Analiese Gregory's 'nduja, pineapple and mustard Christmas-ham sandwich

Andrew Finlayson

Keep Sydney open? Here’s a very good reason to leave the house and fight Sydney’s reputation as the city that ever sleeps. There’s a new wine bar in town, and better yet it’s home to one of Sydney’s most exciting young kitchen talents. After some years of speculation over what she’s doing next, Analiese Gregory has landed a restaurant to call her own. And all indications suggest it’s going to rock.

New Zealand-born Gregory has a glittering CV, having worked at the likes of The Ledbury in London and Le Meurice in Paris, and was a senior member of the brigade at Quay for five years. After she left Quay in 2012, speculation ran rife about her next role, with the expectation that she’d open a fine-diner of her own, but Gregory confounded expectations, cooking at Bras in the Aubrac, working in the R&D kitchen at Mugaritz in San Sebastián, and doing her own pop-up in Morocco.

Back in Sydney, she decided to work alongside Mitch Orr at Acme in Rushcutters Bay, and it’s with the Acme team that she has decided to make her début heading a kitchen, as a partner with Orr, Ed Loveday, Andy Emerson and Cam Fairbairn at Bar Brosé.

Bar what? It’s the latest incarnation of The Passage, the narrow bar running between Victoria Street and Darlinghurst Road in Darlinghurst that Emerson and Loveday ran for five years, before closing the doors at the end of last year. It’s now been gutted and has reopened this week with a completely new look courtesy of Luchetti Krelle (the firm responsible for the design at Acme).

And the food? Equal parts exciting and approachable. “It’s loosely French, but not bound by it,” Gregory says. There’ll be Comté gougères, inspired by the signature dish of GT Tasmanian editor Roger McShane (“but mine are going to be six times the size”), and another inspired by a dish McShane and his fellow GT Tasmanian editor, Sue Dyson, did for a cameo dinner at Pinbone, a walnut pudding with a Fernet Branca ganache and wild fennel ice-cream.

Orr says the brief is “not-French in the same way Acme is not-Italian”. He and Gregory cite wine bars such as Paris’s Clamato, Septime la Cave and New York’s Wild Air as reference points. It’s going to be the food you want to eat with a glass of wine in hand.
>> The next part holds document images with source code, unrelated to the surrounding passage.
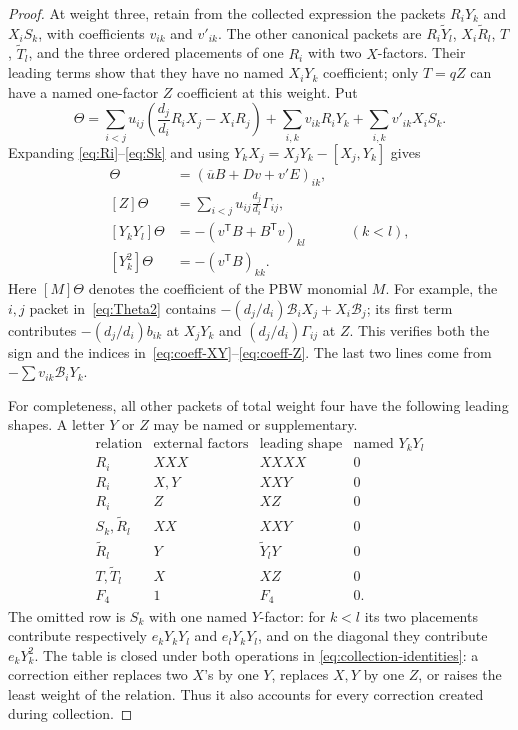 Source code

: \documentclass[11pt]{amsart}
\theoremstyle{remark}
\begin{document}
\begin{proof}
At weight three, retain from the collected expression the packets
$R_iY_k$ and $X_iS_k$, with coefficients $v_{ik}$ and $v'_{ik}$.
The other canonical packets are
$R_i\widetilde Y_l$, $X_i\widetilde R_l$, $T$,
$\widetilde T_l$, and the three ordered placements of one $R_i$ with
two $X$-factors.  Their leading terms show that they have no named
$X_iY_k$ coefficient; only $T=qZ$ can have a named one-factor
$Z$ coefficient at this weight.
Put
\begin{equation}\label{eq:Theta}
 \Theta=\sum_{i<j}u_{ij}
   \left(\frac{d_j}{d_i}R_iX_j-X_iR_j\right)
   +\sum_{i,k}v_{ik}R_iY_k
   +\sum_{i,k}v'_{ik}X_iS_k.
\end{equation}
Expanding
\eqref{eq:Ri}--\eqref{eq:Sk} and using
$Y_kX_j=X_jY_k-[X_j,Y_k]$ gives
\begin{align}
 [X_iY_k]\Theta&=(\overline uB+Dv+v'E)_{ik},              \label{eq:coeff-XY}\\
 [Z]\Theta&=\sum_{i<j}u_{ij}\frac{d_j}{d_i}\Gamma_{ij}, \label{eq:coeff-Z}\\
 [Y_kY_l]\Theta
   &=-(v^{\mathsf T}B+B^{\mathsf T}v)_{kl} &&(k<l),      \label{eq:coeff-YY}\\
 [Y_k^2]\Theta&=-(v^{\mathsf T}B)_{kk}.                  \label{eq:coeff-Y2}
\end{align}
Here $[M]\Theta$ denotes the coefficient of the PBW monomial $M$.
For example, the $i,j$ packet in~\eqref{eq:Theta2} contains
$-(d_j/d_i)\mathcal B_iX_j+X_i\mathcal B_j$; its first term contributes
$-(d_j/d_i)b_{ik}$ at $X_jY_k$ and
$(d_j/d_i)\Gamma_{ij}$ at $Z$.  This verifies both the sign and the
indices in~\eqref{eq:coeff-XY}--\eqref{eq:coeff-Z}.  The last two
lines come from $-\sum v_{ik}\mathcal B_iY_k$.

For completeness, all other packets of total weight four have the
following leading shapes.  A letter $Y$ or $Z$ may be named or
supplementary.
\[
\begin{array}{c|c|c|c}
 \text{relation}&\text{external factors}&\text{leading shape}
      &\text{named }Y_kY_l\\ \hline
 R_i&XXX&XXXX&0\\
 R_i&X,Y&XXY&0\\
 R_i&Z&XZ&0\\
 S_k,\widetilde R_l&XX&XXY&0\\
 \widetilde R_l&Y&\widetilde Y_lY&0\\
 T,\widetilde T_l&X&XZ&0\\
 F_4&1&F_4&0.
\end{array}
\]
The omitted row is $S_k$ with one named $Y$-factor:
for $k<l$ its two placements contribute respectively
$e_kY_kY_l$ and $e_lY_kY_l$, and on the diagonal they contribute
$e_kY_k^2$.  The table is closed under both operations in
\eqref{eq:collection-identities}: a correction either replaces two
$X$'s by one $Y$, replaces $X,Y$ by one $Z$, or raises the least
weight of the relation.  Thus it also accounts for every correction
created during collection.


\end{proof}
\end{document}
“I’m also doing an ‘nduja, pineapple and mustard Christmas-ham sandwich that I make for the staff after work at Acme,” Gregory says. “It’s served hot. I’ve been bringing my sandwich press from home to work each Saturday night, and the kitchen has become obsessed by this particular version.” She plans to pay a small homage to Michel Bras, too, in the form of a gaufrette potato dessert involving potato skins browned and toasty from the oven, potatoes, brown-butter mousse and salted caramel. “All very rosé- and bro-friendly,” she quips.

“The food will have bits of Chinese because half my family is Chinese,” she says, “and I’ll be doing things from all the other places that I’ve been, so there’s Moroccan things, there might be some Spanish things, it might be dishes, it might just be ingredients or cooking styles that come from those places. It’d be kind of pointless to not use all that stuff.

“They’re all things that I’ve either cooked at home for people or that other people have cooked for me. That was a piece of advice from Jonathan [Barthelmess, chef] from The Apollo. He said if you’re going to open somewhere, just cook the food you do at home because you know it’ll be tasty. And I was saying, ‘no, I have to cook fancy food’, but in the end this is what I’ll be doing.”

On the wine front, Orr says the list is building on the natural-friendly approach at Acme, and is very excited that Katrina Birchmeier, a founder of Hobart’s dearly departed Garagistes, is on the floor, fresh from a stint at Brooklyn wine bar The Four Horsemen. The bar is within the lockout zone, but is licensed late, and Orr says they intend to trade right up to the mandated 1.30am closing time.

And the name? Given that the restaurant isn’t particularly rosé-focused, and will be predominantly staffed front- and back-of-house by women, Bar Brosé, seems a little misleading. Maybe it’s only temporary. “I always put hos before bros,” says Orr.